--- EXERCISE DIRECTIONS ---
Beginning with the first line, transcribe the entries below exactly through the line containing "- redo log 用于恢复已提交但未写入数据库的数据，记录的哪些数据发生了哪些变化", inclusive.
RECORDS SUPPLIED Start Marker
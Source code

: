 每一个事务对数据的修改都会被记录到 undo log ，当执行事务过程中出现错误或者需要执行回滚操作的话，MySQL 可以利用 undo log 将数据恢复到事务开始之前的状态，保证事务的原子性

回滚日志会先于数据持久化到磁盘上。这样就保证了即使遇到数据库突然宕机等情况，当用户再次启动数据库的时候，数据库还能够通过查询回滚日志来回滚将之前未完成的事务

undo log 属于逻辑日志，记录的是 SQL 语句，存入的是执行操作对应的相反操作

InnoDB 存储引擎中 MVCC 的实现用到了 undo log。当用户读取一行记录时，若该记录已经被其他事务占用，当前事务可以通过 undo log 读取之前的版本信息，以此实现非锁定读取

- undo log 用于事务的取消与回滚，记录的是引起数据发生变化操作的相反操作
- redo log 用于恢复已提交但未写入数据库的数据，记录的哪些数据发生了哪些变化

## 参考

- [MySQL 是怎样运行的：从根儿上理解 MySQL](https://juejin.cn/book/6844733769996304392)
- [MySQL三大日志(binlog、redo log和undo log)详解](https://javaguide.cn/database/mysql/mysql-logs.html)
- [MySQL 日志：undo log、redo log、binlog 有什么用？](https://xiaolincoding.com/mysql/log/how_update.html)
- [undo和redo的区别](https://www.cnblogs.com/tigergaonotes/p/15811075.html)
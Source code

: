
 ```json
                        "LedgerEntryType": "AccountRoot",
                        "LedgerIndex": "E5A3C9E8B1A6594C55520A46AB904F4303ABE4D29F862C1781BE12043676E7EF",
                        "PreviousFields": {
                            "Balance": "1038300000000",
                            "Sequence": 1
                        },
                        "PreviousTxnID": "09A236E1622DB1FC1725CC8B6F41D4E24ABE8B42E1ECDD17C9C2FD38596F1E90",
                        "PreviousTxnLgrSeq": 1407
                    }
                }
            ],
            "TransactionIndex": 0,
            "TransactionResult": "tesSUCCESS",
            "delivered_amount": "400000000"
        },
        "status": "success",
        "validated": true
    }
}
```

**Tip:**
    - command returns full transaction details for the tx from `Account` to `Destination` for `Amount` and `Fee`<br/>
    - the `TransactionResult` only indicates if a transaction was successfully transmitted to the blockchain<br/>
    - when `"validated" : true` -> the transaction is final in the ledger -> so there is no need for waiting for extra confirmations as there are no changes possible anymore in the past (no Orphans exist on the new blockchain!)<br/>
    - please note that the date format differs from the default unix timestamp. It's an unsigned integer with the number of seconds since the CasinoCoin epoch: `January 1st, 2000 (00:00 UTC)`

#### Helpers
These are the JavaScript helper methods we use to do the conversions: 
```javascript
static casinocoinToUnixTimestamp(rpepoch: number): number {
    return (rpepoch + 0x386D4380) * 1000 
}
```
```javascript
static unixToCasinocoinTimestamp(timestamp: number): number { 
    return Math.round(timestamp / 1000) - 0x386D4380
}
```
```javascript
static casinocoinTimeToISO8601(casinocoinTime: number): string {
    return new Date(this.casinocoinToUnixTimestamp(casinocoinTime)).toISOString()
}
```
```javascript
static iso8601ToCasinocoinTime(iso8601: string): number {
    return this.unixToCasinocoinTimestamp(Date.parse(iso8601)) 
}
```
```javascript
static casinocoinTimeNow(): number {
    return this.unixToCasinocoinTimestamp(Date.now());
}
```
RECORDS SUPPLIED End Marker
--- RESPONSE TO THE TASK ---
Source code

: 每一个事务对数据的修改都会被记录到 undo log ，当执行事务过程中出现错误或者需要执行回滚操作的话，MySQL 可以利用 undo log 将数据恢复到事务开始之前的状态，保证事务的原子性

回滚日志会先于数据持久化到磁盘上。这样就保证了即使遇到数据库突然宕机等情况，当用户再次启动数据库的时候，数据库还能够通过查询回滚日志来回滚将之前未完成的事务

undo log 属于逻辑日志，记录的是 SQL 语句，存入的是执行操作对应的相反操作

InnoDB 存储引擎中 MVCC 的实现用到了 undo log。当用户读取一行记录时，若该记录已经被其他事务占用，当前事务可以通过 undo log 读取之前的版本信息，以此实现非锁定读取

- undo log 用于事务的取消与回滚，记录的是引起数据发生变化操作的相反操作
- redo log 用于恢复已提交但未写入数据库的数据，记录的哪些数据发生了哪些变化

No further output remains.